To unsubscribe from this group and stop receiving emails from it, send an email to cistrome+u...@googlegroups.com.
For more options, visit https://groups.google.com/d/optout.



--
best,

Jian Ma,


Charlotte Svensson

unread,
May 6, 2015, 5:53:59 AM5/6/15
to cist...@googlegroups.com
I have the exact same problem, I have even uploaded file that used get analyzed, and they are not working any more?

Matthew Grieshop

unread,
May 6, 2015, 10:15:49 PM5/6/15
to cist...@googlegroups.com
Hello Jian,

The input bed file has 4 columns. The first 3 are chromosome, start, and end. The fourth column is score. The txt file has 3 columns. They are gene name, regulatory status, and P-value left to right and it is a tab delimited txt file. I see the bed file should be 3 or 5 columns.

Matt
 

--
You received this message because you are subscribed to a topic in the Google Groups "Cistrome" group.
To unsubscribe from this topic, visit https://groups.google.com/d/topic/cistrome/nwIJgZJzbns/unsubscribe.
To unsubscribe from this group and all its topics, send an email to cistrome+u...@googlegroups.com.

Matthew Grieshop

unread,
May 6, 2015, 10:46:05 PM5/6/15
to cist...@googlegroups.com
Hello Jian, 

I converted the bed file to 3 columns as specified and am still an error. The detailed message that you pointed out is:

CRITICAL:root:The input bed file /data4/CistromeAP/galaxy_database/files/000/961/dataset_961747.dat has a wrong format!(3 column checking active)
[22:38:56] Argument List: 
[22:38:56] Name = NA
[22:38:56] Peak File = /data4/CistromeAP/galaxy_database/files/000/961/dataset_961747.dat
[22:38:56] Top Peaks Number = 10000
[22:38:56] Distance = 100000 bp
[22:38:56] Genome = hg19
[22:38:56] Expression File = /data4/CistromeAP/galaxy_database/files/000/960/dataset_960787.dat
[22:38:56] BETA specific Expression Type
[22:38:56] Number of differential expressed genes = 0.5
[22:38:56] Differential expressed gene FDR Threshold = 1.0
[22:38:56] Up/Down Prediction Cutoff = 1.000000
[22:38:56] Function prediction based on regulatory potential
[22:38:56] Wrong Format:			chr13	37858225	37858829	

[22:38:56] Right Format should look like:	chr1	567577	567578	MACS_peak_1	119.00
[22:38:56] Or the depreciate 3-column format like this:	chr1	567577	567578
[22:38:56] 42064	1.940559441	0.932137556
 is not the header of the expression file
[22:38:56] Checking the differential expression infomation...
[22:38:56] Take the first line with Differential Information as an example: 42064	1.940559441	0.932137556

[22:38:56] BETA cannot recognize the refseq gene ID, status value(logFC) or FDR. Please give the exact column numbers of the refseq, logFC, and fdr like: 1,2,7 for LIMMA; 2,10,13 for Cufdiff; and 1,2,3 for BETA specific format.
Should the txt file be comma delimited, or am I reading the last error wrong? Furthermore, the bed file has only 3 columns from my view but looks like there is an extra tab making column3 actually column4. Are these the issues you are also seeing?
Thanks so much for your help!

Matthew Grieshop

unread,
May 6, 2015, 11:05:15 PM5/6/15
to cist...@googlegroups.com
This is what I have gotten it to. I had to list the BSF as 1,3,4 to get this. When I list 1,2,3 it says that it cannot recognize the refseq gene ID, status value or FDR. 
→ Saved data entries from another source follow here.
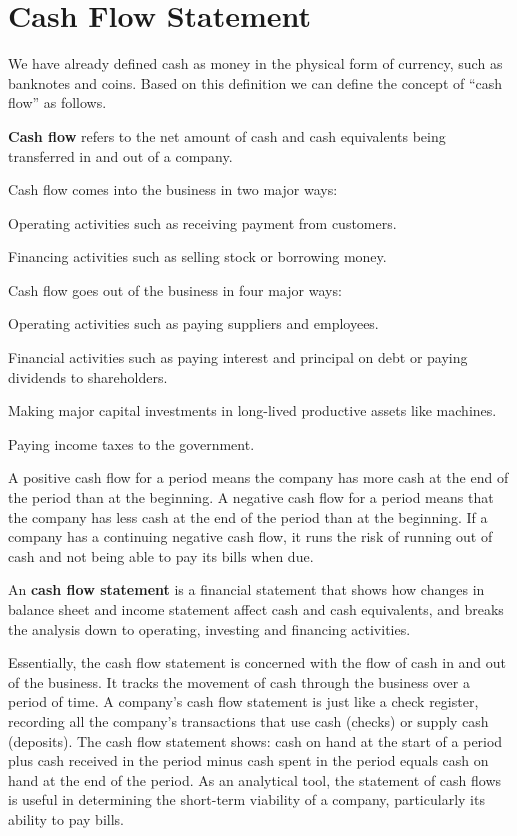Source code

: \section{Cash Flow Statement}

We have already defined cash as money in the physical form of currency, such as banknotes and coins. Based on
this definition we can define the concept of ``cash flow'' as follows.

\textbf{Cash flow} refers to the net amount of cash and cash equivalents being transferred in and out of a company.
\ed

Cash flow comes into the business in two major ways:
\bit
\item Operating activities such as receiving payment from customers.
\item Financing activities such as selling stock or borrowing money.
\eit

Cash flow goes out of the business in four major ways:
\bit
\item Operating activities such as paying suppliers and employees.
\item Financial activities such as paying interest and principal on debt or paying dividends to shareholders.
\item Making major capital investments in long-lived productive assets like machines.
\item Paying income taxes to the government.
\eit

A positive cash flow for a period means the company has more cash at the end of the period than at the beginning. A
negative cash flow for a period means that the company has less cash at the end of the period than at the beginning.
If a company has a continuing negative cash flow, it runs the risk of running out of cash and not being able to pay
its bills when due.

An \textbf{cash flow statement} is a financial statement that shows how changes in balance sheet and income statement
affect cash and cash equivalents, and breaks the analysis down to operating, investing and financing activities.
\ed

Essentially, the cash flow statement is concerned with the flow of cash in and out of the business. It tracks the
movement of cash through the business over a period of time. A company's cash flow statement is just like a check
register, recording all the company's transactions that use cash (checks) or supply cash (deposits). The cash flow
statement shows: cash on hand at the start of a period plus cash received in the period minus cash spent in the
period equals cash on hand at the end of the period. As an analytical tool, the statement of cash flows is useful in
determining the short-term viability of a company, particularly its ability to pay bills.

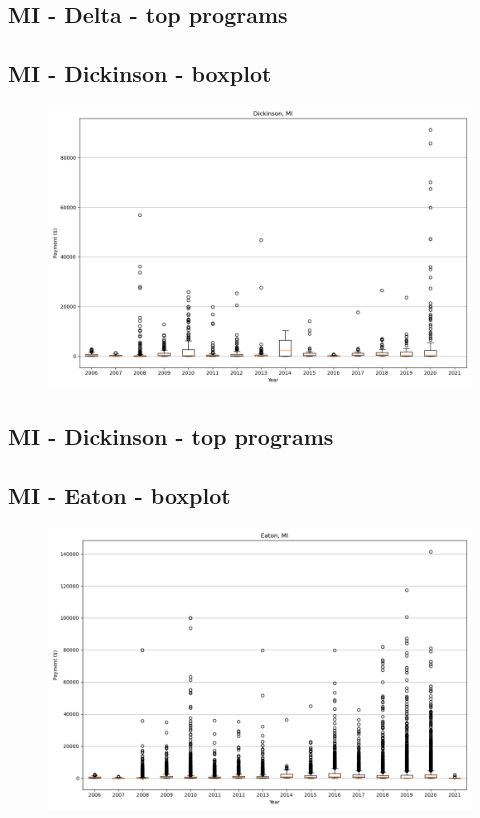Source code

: \subsection*{MI - Delta - top programs}

\newpage
\subsection*{MI - Dickinson - boxplot}
\begin{figure}[h]
\centering
\includegraphics[width=7in]{../output/boxplots/counties/Dickinson-MI_boxplot.png}
\end{figure}


\subsection*{MI - Dickinson - top programs}

\newpage
\subsection*{MI - Eaton - boxplot}
\begin{figure}[h]
\centering
\includegraphics[width=7in]{../output/boxplots/counties/Eaton-MI_boxplot.png}
\end{figure}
[23:02:32] Argument List: 
[23:02:32] Name = NA
[23:02:32] Peak File = /data4/CistromeAP/galaxy_database/files/000/961/dataset_961799.dat
[23:02:32] Top Peaks Number = 10000
[23:02:32] Distance = 100000 bp
[23:02:32] Genome = hg19
[23:02:32] Expression File = /data4/CistromeAP/galaxy_database/files/000/960/dataset_960787.dat
[23:02:32] BETA specific Expression Type
[23:02:32] Number of differential expressed genes = 0.5
[23:02:32] Differential expressed gene FDR Threshold = 1.0
[23:02:32] Up/Down Prediction Cutoff = 1.000000
[23:02:32] Function prediction based on regulatory potential
[23:02:32] Check /data4/CistromeAP/galaxy_database/files/000/961/dataset_961799.dat successfully!
[23:02:32] 42064	1.940559441	0.932137556
 is not the header of the expression file
[23:02:32] Checking the differential expression infomation...
[23:02:32] Take the first line with Differential Information as an example: 42064	1.940559441	0.932137556

Traceback (most recent call last):
  File "/usr/local/bin/BETA", line 5, in <module>
    pkg_resources.run_script('BETA-Package==1.0.7', 'BETA')
  File "/usr/local/lib/python2.6/dist-packages/distribute-0.6.35-py2.6.egg/pkg_resources.py", line 505, in run_script
    self.require(requires)[0].run_script(script_name, ns)
  File "/usr/local/lib/python2.6/dist-packages/distribute-0.6.35-py2.6.egg/pkg_resources.py", line 1245, in run_script
    execfile(script_filename, namespace, namespace)
  File "/usr/local/lib/python2.6/dist-packages/BETA_Package-1.0.7-py2.6.egg/EGG-INFO/scripts/BETA", line 193, in <module>
    main()
  File "/usr/local/lib/python2.6/dist-packages/BETA_Package-1.0.7-py2.6.egg/EGG-INFO/scripts/BETA", line 183, in main
    basicrun(argparser)
  File "/usr/local/lib/python2.6/dist-packages/BETA_Package-1.0.7-py2.6.egg/BETA/runbeta.py", line 62, in basicrun
    expre_info = check.check_expr()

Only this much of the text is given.